- _GIVEN DATA_
####################
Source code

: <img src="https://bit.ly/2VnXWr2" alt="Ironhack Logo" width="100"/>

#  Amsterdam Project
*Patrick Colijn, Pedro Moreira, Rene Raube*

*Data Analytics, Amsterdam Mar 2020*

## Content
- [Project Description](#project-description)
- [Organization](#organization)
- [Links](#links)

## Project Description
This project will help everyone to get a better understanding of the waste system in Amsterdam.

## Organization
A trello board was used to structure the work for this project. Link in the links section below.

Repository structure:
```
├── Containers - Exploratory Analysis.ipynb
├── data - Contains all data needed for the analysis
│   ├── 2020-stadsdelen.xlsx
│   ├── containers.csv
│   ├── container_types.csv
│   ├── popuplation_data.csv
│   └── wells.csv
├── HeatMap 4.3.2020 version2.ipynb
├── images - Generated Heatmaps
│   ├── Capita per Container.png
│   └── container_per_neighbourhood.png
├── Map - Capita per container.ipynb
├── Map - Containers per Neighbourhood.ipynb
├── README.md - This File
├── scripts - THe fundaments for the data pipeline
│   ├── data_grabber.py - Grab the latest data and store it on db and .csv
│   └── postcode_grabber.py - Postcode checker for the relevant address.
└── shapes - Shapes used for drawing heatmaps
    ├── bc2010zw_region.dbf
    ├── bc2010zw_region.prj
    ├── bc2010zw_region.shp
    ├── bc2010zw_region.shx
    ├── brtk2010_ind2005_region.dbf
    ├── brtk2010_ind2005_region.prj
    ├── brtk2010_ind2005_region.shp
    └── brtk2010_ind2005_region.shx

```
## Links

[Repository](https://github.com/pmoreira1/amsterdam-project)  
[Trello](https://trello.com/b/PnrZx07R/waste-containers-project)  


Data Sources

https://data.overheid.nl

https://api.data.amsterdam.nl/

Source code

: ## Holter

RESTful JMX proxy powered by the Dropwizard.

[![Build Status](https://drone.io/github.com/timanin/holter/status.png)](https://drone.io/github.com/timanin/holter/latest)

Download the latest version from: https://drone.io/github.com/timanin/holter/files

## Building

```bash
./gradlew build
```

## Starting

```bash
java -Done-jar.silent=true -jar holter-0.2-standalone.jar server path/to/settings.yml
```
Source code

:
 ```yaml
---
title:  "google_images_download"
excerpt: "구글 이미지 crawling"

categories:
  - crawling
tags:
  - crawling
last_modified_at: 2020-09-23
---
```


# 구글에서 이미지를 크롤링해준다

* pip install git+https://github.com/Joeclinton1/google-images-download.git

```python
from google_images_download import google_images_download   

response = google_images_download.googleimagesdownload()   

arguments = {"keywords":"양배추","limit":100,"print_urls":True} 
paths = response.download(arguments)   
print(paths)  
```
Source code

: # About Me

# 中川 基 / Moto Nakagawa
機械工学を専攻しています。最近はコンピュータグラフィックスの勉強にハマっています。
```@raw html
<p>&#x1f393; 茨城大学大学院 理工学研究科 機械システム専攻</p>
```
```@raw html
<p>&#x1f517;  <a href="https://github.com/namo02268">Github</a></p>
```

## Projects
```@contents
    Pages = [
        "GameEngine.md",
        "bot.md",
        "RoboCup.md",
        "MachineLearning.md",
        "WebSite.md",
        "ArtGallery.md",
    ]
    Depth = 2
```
####################
In this exercise, give every record above again exactly.

- _YOUR RESPONSE_
Source code

: <img src="https://bit.ly/2VnXWr2" alt="Ironhack Logo" width="100"/>

#  Amsterdam Project
*Patrick Colijn, Pedro Moreira, Rene Raube*

*Data Analytics, Amsterdam Mar 2020*

## Content
- [Project Description](#project-description)
- [Organization](#organization)
- [Links](#links)

## Project Description
This project will help everyone to get a better understanding of the waste system in Amsterdam.

## Organization
A trello board was used to structure the work for this project. Link in the links section below.

Repository structure:
```
├── Containers - Exploratory Analysis.ipynb
├── data - Contains all data needed for the analysis
│   ├── 2020-stadsdelen.xlsx
│   ├── containers.csv
│   ├── container_types.csv
│   ├── popuplation_data.csv
│   └── wells.csv
├── HeatMap 4.3.2020 version2.ipynb
├── images - Generated Heatmaps
│   ├── Capita per Container.png
│   └── container_per_neighbourhood.png
├── Map - Capita per container.ipynb
├── Map - Containers per Neighbourhood.ipynb
├── README.md - This File
├── scripts - THe fundaments for the data pipeline
│   ├── data_grabber.py - Grab the latest data and store it on db and .csv
│   └── postcode_grabber.py - Postcode checker for the relevant address.
└── shapes - Shapes used for drawing heatmaps
    ├── bc2010zw_region.dbf
    ├── bc2010zw_region.prj
    ├── bc2010zw_region.shp
    ├── bc2010zw_region.shx
    ├── brtk2010_ind2005_region.dbf
    ├── brtk2010_ind2005_region.prj
    ├── brtk2010_ind2005_region.shp
    └── brtk2010_ind2005_region.shx

```
## Links

[Repository](https://github.com/pmoreira1/amsterdam-project)  
[Trello](https://trello.com/b/PnrZx07R/waste-containers-project)  


Data Sources

https://data.overheid.nl

https://api.data.amsterdam.nl/

Source code

: ## Holter

RESTful JMX proxy powered by the Dropwizard.

[![Build Status](https://drone.io/github.com/timanin/holter/status.png)](https://drone.io/github.com/timanin/holter/latest)

Download the latest version from: https://drone.io/github.com/timanin/holter/files

## Building

```bash
./gradlew build
```

## Starting

```bash
java -Done-jar.silent=true -jar holter-0.2-standalone.jar server path/to/settings.yml
```
Source code

:
 ```yaml
---
title:  "google_images_download"
excerpt: "구글 이미지 crawling"

categories:
  - crawling
tags:
  - crawling
last_modified_at: 2020-09-23
---
```


# 구글에서 이미지를 크롤링해준다

* pip install git+https://github.com/Joeclinton1/google-images-download.git

```python
from google_images_download import google_images_download   

response = google_images_download.googleimagesdownload()   

arguments = {"keywords":"양배추","limit":100,"print_urls":True} 
paths = response.download(arguments)   
print(paths)  
```
Source code

: # About Me

# 中川 基 / Moto Nakagawa
機械工学を専攻しています。最近はコンピュータグラフィックスの勉強にハマっています。
```@raw html
<p>&#x1f393; 茨城大学大学院 理工学研究科 機械システム専攻</p>
```
```@raw html
<p>&#x1f517;  <a href="https://github.com/namo02268">Github</a></p>
```

## Projects
```@contents
    Pages = [
        "GameEngine.md",
        "bot.md",
        "RoboCup.md",
        "MachineLearning.md",
        "WebSite.md",
        "ArtGallery.md",
    ]
    Depth = 2
```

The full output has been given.